**** Task material
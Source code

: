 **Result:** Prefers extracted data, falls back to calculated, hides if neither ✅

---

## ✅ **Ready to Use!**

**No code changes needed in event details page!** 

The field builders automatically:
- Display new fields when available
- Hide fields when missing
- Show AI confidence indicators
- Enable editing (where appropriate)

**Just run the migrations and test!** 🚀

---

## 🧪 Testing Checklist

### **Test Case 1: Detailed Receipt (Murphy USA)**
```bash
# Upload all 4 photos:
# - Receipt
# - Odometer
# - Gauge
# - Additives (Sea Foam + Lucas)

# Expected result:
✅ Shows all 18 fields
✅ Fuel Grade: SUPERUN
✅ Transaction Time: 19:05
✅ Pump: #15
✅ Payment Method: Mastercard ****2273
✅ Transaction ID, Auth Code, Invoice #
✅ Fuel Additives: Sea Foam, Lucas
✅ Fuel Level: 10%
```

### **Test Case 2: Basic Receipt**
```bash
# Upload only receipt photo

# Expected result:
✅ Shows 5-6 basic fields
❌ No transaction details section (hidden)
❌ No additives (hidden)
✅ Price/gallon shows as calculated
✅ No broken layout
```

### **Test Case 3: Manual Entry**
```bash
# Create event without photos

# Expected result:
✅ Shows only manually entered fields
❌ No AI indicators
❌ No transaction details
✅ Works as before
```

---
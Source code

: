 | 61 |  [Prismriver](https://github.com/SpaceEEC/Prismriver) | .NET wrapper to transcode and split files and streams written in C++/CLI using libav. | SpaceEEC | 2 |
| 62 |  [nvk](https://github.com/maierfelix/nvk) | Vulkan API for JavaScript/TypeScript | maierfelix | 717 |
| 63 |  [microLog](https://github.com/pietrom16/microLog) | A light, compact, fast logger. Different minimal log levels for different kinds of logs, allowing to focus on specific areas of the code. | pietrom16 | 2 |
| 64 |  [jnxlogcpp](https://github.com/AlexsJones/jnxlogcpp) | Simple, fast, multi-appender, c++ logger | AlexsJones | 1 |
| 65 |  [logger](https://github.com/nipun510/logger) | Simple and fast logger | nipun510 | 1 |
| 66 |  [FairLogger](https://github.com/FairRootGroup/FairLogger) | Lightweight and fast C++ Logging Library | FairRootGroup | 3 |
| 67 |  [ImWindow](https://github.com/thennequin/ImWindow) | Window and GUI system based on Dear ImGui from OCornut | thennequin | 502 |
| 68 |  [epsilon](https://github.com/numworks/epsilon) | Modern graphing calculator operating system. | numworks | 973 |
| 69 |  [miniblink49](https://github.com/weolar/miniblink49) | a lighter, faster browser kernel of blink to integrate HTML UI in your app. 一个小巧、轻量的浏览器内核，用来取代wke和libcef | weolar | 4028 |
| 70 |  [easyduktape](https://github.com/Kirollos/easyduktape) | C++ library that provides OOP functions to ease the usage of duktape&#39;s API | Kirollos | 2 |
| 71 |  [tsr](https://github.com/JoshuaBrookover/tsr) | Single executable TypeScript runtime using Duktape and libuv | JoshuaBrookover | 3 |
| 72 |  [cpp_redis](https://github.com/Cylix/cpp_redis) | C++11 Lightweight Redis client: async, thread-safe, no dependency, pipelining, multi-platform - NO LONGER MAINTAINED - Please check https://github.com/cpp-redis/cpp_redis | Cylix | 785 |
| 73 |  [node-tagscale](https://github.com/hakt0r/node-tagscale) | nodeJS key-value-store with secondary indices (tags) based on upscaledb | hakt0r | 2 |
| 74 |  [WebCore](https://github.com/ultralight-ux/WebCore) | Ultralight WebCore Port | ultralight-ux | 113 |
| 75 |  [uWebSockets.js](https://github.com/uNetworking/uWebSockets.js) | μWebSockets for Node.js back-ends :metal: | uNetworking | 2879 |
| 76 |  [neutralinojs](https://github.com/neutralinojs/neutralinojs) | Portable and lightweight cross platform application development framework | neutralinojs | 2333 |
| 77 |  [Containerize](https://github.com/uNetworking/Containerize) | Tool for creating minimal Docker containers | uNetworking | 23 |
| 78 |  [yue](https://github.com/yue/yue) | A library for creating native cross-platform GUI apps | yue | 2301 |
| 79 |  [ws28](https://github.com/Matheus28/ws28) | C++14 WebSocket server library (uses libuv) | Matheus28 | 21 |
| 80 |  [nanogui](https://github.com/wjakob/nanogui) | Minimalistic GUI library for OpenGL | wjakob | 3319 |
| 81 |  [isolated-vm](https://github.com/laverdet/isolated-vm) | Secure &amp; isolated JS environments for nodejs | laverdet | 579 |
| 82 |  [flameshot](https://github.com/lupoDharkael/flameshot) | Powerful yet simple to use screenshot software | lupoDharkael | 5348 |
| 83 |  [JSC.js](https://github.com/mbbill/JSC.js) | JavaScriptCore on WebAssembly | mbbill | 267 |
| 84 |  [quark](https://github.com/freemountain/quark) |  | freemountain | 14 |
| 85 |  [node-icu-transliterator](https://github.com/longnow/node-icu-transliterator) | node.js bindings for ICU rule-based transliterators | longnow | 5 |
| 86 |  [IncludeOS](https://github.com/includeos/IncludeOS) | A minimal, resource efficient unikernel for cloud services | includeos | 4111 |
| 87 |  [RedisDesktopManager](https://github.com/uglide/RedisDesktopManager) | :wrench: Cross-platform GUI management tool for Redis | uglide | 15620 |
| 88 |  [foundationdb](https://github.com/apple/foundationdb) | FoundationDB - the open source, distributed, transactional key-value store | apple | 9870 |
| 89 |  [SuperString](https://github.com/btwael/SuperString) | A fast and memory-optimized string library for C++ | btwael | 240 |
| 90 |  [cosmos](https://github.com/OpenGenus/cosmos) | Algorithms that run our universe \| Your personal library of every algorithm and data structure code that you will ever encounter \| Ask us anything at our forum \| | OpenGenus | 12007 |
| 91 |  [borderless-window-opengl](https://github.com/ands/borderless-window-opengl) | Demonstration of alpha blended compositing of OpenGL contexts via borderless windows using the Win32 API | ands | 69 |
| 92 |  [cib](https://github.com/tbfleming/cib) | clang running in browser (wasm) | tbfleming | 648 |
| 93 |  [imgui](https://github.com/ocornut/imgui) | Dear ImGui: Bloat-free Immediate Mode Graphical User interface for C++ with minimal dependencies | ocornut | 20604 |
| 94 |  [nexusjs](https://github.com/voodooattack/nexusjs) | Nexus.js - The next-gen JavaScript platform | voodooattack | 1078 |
********
Your instructions:
Return exactly, and only, the lines from the start of the listing through the line with "thennequin | 502 |".

Response area:
Source code

: **Result:** Prefers extracted data, falls back to calculated, hides if neither ✅

---

## ✅ **Ready to Use!**

**No code changes needed in event details page!** 

The field builders automatically:
- Display new fields when available
- Hide fields when missing
- Show AI confidence indicators
- Enable editing (where appropriate)

**Just run the migrations and test!** 🚀

---

## 🧪 Testing Checklist

### **Test Case 1: Detailed Receipt (Murphy USA)**
```bash
# Upload all 4 photos:
# - Receipt
# - Odometer
# - Gauge
# - Additives (Sea Foam + Lucas)

# Expected result:
✅ Shows all 18 fields
✅ Fuel Grade: SUPERUN
✅ Transaction Time: 19:05
✅ Pump: #15
✅ Payment Method: Mastercard ****2273
✅ Transaction ID, Auth Code, Invoice #
✅ Fuel Additives: Sea Foam, Lucas
✅ Fuel Level: 10%
```

### **Test Case 2: Basic Receipt**
```bash
# Upload only receipt photo

# Expected result:
✅ Shows 5-6 basic fields
❌ No transaction details section (hidden)
❌ No additives (hidden)
✅ Price/gallon shows as calculated
✅ No broken layout
```

### **Test Case 3: Manual Entry**
```bash
# Create event without photos

# Expected result:
✅ Shows only manually entered fields
❌ No AI indicators
❌ No transaction details
✅ Works as before
```

---
Source code

: | 61 |  [Prismriver](https://github.com/SpaceEEC/Prismriver) | .NET wrapper to transcode and split files and streams written in C++/CLI using libav. | SpaceEEC | 2 |
| 62 |  [nvk](https://github.com/maierfelix/nvk) | Vulkan API for JavaScript/TypeScript | maierfelix | 717 |
| 63 |  [microLog](https://github.com/pietrom16/microLog) | A light, compact, fast logger. Different minimal log levels for different kinds of logs, allowing to focus on specific areas of the code. | pietrom16 | 2 |
| 64 |  [jnxlogcpp](https://github.com/AlexsJones/jnxlogcpp) | Simple, fast, multi-appender, c++ logger | AlexsJones | 1 |
| 65 |  [logger](https://github.com/nipun510/logger) | Simple and fast logger | nipun510 | 1 |
| 66 |  [FairLogger](https://github.com/FairRootGroup/FairLogger) | Lightweight and fast C++ Logging Library | FairRootGroup | 3 |
| 67 |  [ImWindow](https://github.com/thennequin/ImWindow) | Window and GUI system based on Dear ImGui from OCornut | thennequin | 502 |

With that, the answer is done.